Battery Issues Again
E-cigarette batteries are in the news again. The issue is really not vaporizers but lithium, but of course it is being reported in some press organs as another reason to tell the public e-cigarettes are dangerous.
Lithium batteries, in devices that can be accidentally turned on, can be activated without the owner realizing it, as when they are packed in a case that might get jostled by other objects, as in a baggage storage area or cargo hold. A lithium battery that is powered on can overheat, and that can cause a fire if no one knows the battery is discharging power.
This scenario is precisely what happened at Boston's Logan International Airport, which has prompted the Federal Aviation Administration (FAA) to issue a voluntary warning to airlines. The FAA recommends that passengers should be instructed to take their vaporizers in their carry-on luggage, rather than packing it in their checked bags. (Could this be a foot in the door for being allowed to vape on flights? Dream on! Although this would make sense, the current atmosphere will probably prevent such a ruling.)
The Airline Pilots Association (ALPA) understands that the issue is not e-cigs but lithium batteries, and has expressed wishes that the suggested ban should be more comprehensive. ““ALPA has a long standing vocal opposition to the carriage of lithium metal batteries, such as those contained in e-cigarettes, in the aircraft cargo hold,” said a spokesperson for the aviators' group.
Two incidents prompted the warning. In Boston's Logan International Airport, a bag that had already been loaded into the cargo hold of a plane burst into flames, and the aircraft (which was still on the ground) had to be temporarily evacuated. At Los Angeles International Airport, a bag that had been left behind in the luggage storage area was ignited. The FAA has reported two other such incidents since 2009, one of them when an employee noticed smoke coming from a bag, and upon investigation discovered that a vaporizer inside the bag had been accidentally turned on. The Agency reports at least 47 battery fires in aircraft since 2009, at least 39 of them involving lithium batteries, but not all of them in e-cigarettes, it appears. Only four have been definitely reported to be e-cig linked. But of course that's the fine print in the press report on the warning.

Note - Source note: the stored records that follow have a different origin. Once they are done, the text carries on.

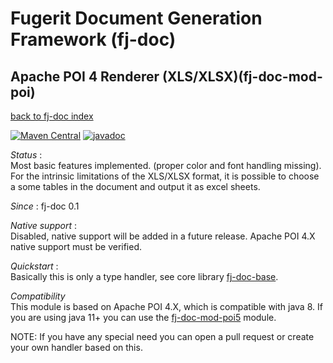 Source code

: # Fugerit Document Generation Framework (fj-doc)

## Apache POI 4 Renderer (XLS/XLSX)(fj-doc-mod-poi)

[back to fj-doc index](../README.md)  

[![Maven Central](https://img.shields.io/maven-central/v/org.fugerit.java/fj-doc-mod-poi.svg)](https://mvnrepository.com/artifact/org.fugerit.java/fj-doc-mod-poi) 
[![javadoc](https://javadoc.io/badge2/org.fugerit.java/fj-doc-mod-poi/javadoc.svg)](https://javadoc.io/doc/org.fugerit.java/fj-doc-mod-poi)

*Status* :  
Most basic features implemented. (proper color and font handling missing).  
For the intrinsic limitations of the XLS/XLSX format, it is possible to choose a some tables in the document and output it as excel sheets.  
  
*Since* : fj-doc 0.1
  
*Native support*  :  
Disabled, native support will be added in a future release. Apache POI 4.X native support must be verified.
  
*Quickstart* :  
Basically this is only a type handler, see core library [fj-doc-base](../fj-doc-base/README.md). 
 
*Compatibility*  
This module is based on Apache POI 4.X, which is compatible with java 8. If you are using java 11+ you can use the [fj-doc-mod-poi5](../fj-doc-mod-poi5/README.md)   module. 
 
NOTE: If you have any special need you can open a pull request or create your own handler based on this. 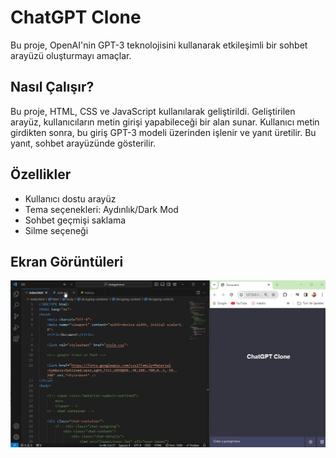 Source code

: <h1>ChatGPT Clone</h1>

Bu proje, OpenAI'nin GPT-3 teknolojisini kullanarak etkileşimli bir sohbet arayüzü oluşturmayı amaçlar. 

<h2>Nasıl Çalışır?</h2>

Bu proje, HTML, CSS ve JavaScript kullanılarak geliştirildi. Geliştirilen arayüz, kullanıcıların metin girişi yapabileceği bir alan sunar. Kullanıcı metin girdikten sonra, bu giriş GPT-3 modeli üzerinden işlenir ve yanıt üretilir. Bu yanıt, sohbet arayüzünde gösterilir.

<h2>Özellikler</h2>

- Kullanıcı dostu arayüz
- Tema seçenekleri: Aydınlık/Dark Mod
- Sohbet geçmişi saklama
- Silme seçeneği


<h2>Ekran Görüntüleri</h2>

![](chatGPTclone.gif)

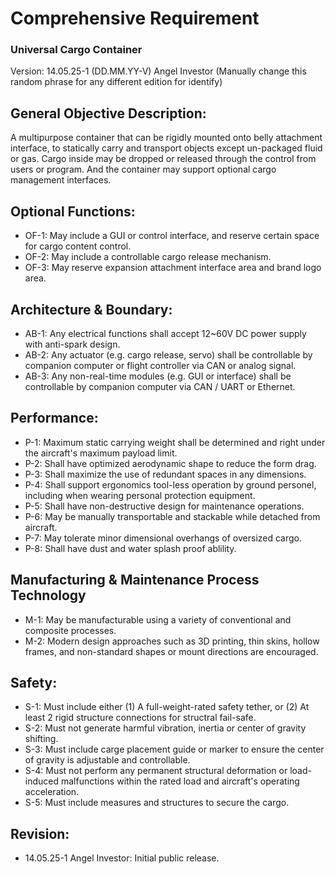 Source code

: # Comprehensive Requirement 
### Universal Cargo Container
Version: 14.05.25-1 (DD.MM.YY-V) Angel Investor (Manually change this random phrase for any different edition for identify)

## General Objective Description:
A multipurpose container that can be rigidly mounted onto belly attachment interface, to statically carry and transport objects except un-packaged fluid or gas. 
Cargo inside may be dropped or released through the control from users or program. And the container may support optional cargo management interfaces.

## Optional Functions:
- OF-1: May include a GUI or control interface, and reserve certain space for cargo content control.
- OF-2: May include a controllable cargo release mechanism.
- OF-3: May reserve expansion attachment interface area and brand logo area.

## Architecture & Boundary:
- AB-1: Any electrical functions shall accept 12~60V DC power supply with anti-spark design.
- AB-2: Any actuator (e.g. cargo release, servo) shall be controllable by companion computer or flight controller via CAN or analog signal.
- AB-3: Any non-real-time modules (e.g. GUI or interface) shall be controllable by companion computer via CAN / UART or Ethernet.

## Performance:
- P-1: Maximum static carrying weight shall be determined and right under the aircraft's maximum payload limit.
- P-2: Shall have optimized aerodynamic shape to reduce the form drag.
- P-3: Shall maximize the use of redundant spaces in any dimensions.
- P-4: Shall support ergonomics tool-less operation by ground personel, including when wearing personal protection equipment.
- P-5: Shall have non-destructive design for maintenance operations.
- P-6: May be manually transportable and stackable while detached from aircraft.
- P-7: May tolerate minor dimensional overhangs of oversized cargo.
- P-8: Shall have dust and water splash proof ablility.

## Manufacturing & Maintenance Process Technology
- M-1: May be manufacturable using a variety of conventional and composite processes.
- M-2: Modern design approaches such as 3D printing, thin skins, hollow frames, and non-standard shapes or mount directions are encouraged.

## Safety:
- S-1: Must include either (1) A full-weight-rated safety tether, or (2) At least 2 rigid structure connections for structral fail-safe.
- S-2: Must not generate harmful vibration, inertia or center of gravity shifting.
- S-3: Must include carge placement guide or marker to ensure the center of gravity is adjustable and controllable.
- S-4: Must not perform any permanent structural deformation or load-induced malfunctions within the rated load and aircraft's operating acceleration.
- S-5: Must include measures and structures to secure the cargo.

## Revision:
- 14.05.25-1 Angel Investor: Initial public release.
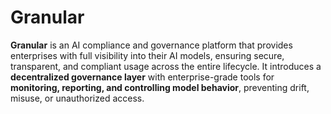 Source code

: # Granular

**Granular** is an AI compliance and governance platform that provides enterprises with full visibility into their AI models, ensuring secure, transparent, and compliant usage across the entire lifecycle.
It introduces a **decentralized governance layer** with enterprise-grade tools for **monitoring, reporting, and controlling model behavior**, preventing drift, misuse, or unauthorized access.
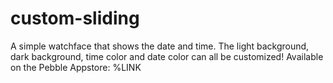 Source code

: # custom-sliding
A simple watchface that shows the date and time. The light background, dark background, time color and date color can all be customized!
Available on the Pebble Appstore: %LINK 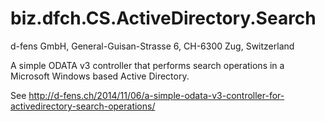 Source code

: biz.dfch.CS.ActiveDirectory.Search
==================================

d-fens GmbH, General-Guisan-Strasse 6, CH-6300 Zug, Switzerland

A simple ODATA v3 controller that performs search operations in a Microsoft Windows based Active Directory.

See http://d-fens.ch/2014/11/06/a-simple-odata-v3-controller-for-activedirectory-search-operations/
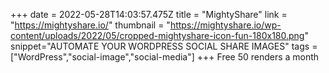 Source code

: +++
date = 2022-05-28T14:03:57.475Z
title = "MightyShare"
link = "https://mightyshare.io/"
thumbnail = "https://mightyshare.io/wp-content/uploads/2022/05/cropped-mightyshare-icon-fun-180x180.png"
snippet="AUTOMATE YOUR WORDPRESS SOCIAL SHARE IMAGES"
tags = ["WordPress","social-image","social-media"]
+++
Free 50 renders a month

Vapers concerned about the public attitude toward vaping can take steps to avoid such instances in the future. One could place one's vaporizer in a case, where the 'on' button could not get pushed by jostling of the bag, in preparation for flight. Or one could temporarily disassemble the unit. Responsible vapers can do a lot to dampen the fires of negative public opinion that are ignited by an unfriendly and headline-hungry press.